■ Exercise
Count how many lines hold "this" in the records, and respond with that number by itself.

■ Provided material
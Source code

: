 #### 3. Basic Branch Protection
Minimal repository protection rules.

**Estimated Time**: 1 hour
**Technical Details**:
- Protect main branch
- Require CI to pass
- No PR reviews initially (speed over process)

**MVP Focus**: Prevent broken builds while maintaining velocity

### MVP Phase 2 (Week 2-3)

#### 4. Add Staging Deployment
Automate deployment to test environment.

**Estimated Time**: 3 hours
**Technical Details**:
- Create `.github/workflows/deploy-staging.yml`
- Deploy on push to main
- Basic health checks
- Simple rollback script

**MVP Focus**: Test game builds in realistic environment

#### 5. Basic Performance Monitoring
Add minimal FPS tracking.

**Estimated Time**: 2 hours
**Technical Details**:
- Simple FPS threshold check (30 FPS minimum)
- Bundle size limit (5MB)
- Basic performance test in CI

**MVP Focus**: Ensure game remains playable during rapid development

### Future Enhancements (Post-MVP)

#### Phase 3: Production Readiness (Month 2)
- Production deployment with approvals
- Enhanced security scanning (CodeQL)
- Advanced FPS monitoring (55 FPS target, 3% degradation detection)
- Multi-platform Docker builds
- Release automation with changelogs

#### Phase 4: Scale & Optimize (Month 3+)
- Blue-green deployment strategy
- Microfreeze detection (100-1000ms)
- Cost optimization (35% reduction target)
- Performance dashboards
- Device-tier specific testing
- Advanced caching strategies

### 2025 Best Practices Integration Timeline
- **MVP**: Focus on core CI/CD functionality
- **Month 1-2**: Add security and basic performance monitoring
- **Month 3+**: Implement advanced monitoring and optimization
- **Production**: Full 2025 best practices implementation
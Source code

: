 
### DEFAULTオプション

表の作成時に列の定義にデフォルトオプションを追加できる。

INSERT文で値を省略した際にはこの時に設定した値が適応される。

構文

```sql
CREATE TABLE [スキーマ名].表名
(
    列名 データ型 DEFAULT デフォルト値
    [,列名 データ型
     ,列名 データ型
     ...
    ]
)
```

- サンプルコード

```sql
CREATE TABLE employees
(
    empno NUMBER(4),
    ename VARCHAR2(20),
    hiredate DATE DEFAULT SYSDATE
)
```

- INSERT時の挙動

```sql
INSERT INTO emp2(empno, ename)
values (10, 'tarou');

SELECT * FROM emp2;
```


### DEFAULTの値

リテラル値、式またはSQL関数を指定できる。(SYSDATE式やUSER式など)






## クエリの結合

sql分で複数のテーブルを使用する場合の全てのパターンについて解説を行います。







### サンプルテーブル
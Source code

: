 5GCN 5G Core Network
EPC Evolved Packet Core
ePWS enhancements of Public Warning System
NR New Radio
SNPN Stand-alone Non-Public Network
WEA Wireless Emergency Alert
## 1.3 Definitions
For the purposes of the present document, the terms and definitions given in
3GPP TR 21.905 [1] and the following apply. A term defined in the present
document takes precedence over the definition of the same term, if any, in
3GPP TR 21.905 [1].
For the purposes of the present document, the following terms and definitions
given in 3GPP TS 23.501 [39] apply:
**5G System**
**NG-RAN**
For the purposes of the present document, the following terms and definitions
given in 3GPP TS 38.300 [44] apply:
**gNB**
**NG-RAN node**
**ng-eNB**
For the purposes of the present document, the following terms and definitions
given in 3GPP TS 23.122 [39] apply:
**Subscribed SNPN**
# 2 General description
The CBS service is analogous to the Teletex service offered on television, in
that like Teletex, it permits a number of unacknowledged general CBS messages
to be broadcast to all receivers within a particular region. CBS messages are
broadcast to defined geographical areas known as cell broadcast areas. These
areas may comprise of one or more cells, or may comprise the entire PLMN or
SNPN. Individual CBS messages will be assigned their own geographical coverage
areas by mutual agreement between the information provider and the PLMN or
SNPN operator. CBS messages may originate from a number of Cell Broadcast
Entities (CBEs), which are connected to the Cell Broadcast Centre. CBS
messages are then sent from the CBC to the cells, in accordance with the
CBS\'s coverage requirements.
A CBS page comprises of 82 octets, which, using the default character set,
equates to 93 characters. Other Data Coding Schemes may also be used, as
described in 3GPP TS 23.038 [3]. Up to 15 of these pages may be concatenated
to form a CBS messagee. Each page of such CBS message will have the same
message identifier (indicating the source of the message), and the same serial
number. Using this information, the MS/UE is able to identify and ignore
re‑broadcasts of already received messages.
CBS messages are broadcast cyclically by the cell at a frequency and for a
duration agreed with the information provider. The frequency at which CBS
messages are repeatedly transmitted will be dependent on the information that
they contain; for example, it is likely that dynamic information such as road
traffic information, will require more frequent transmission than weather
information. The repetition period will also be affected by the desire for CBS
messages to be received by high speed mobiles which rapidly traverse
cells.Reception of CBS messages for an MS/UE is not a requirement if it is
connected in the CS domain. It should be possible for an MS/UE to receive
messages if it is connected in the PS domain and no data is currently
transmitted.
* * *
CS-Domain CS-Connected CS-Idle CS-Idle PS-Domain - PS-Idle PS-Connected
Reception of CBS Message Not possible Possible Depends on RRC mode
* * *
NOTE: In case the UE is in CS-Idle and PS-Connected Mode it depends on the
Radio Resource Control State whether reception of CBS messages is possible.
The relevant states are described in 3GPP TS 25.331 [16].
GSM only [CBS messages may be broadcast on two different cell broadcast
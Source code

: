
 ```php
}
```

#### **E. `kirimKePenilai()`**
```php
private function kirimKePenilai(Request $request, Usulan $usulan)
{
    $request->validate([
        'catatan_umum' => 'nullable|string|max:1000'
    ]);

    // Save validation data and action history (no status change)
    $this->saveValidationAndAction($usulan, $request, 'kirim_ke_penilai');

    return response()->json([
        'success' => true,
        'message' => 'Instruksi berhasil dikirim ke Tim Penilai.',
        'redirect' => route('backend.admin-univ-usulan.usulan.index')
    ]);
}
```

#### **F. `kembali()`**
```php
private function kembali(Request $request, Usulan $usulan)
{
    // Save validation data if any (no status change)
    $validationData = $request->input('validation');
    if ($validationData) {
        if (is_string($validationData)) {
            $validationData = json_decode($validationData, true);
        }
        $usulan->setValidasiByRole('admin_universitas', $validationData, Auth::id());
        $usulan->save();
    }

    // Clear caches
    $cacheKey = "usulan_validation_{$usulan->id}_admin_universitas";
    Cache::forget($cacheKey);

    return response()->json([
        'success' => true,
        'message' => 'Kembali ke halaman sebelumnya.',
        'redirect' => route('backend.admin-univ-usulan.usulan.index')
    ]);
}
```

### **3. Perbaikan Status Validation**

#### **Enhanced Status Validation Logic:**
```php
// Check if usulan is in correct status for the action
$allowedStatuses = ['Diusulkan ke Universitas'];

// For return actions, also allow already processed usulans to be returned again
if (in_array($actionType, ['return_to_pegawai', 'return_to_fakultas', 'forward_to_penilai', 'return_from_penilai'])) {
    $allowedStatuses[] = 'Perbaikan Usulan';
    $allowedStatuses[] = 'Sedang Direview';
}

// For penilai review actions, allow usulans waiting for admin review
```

■ Response
2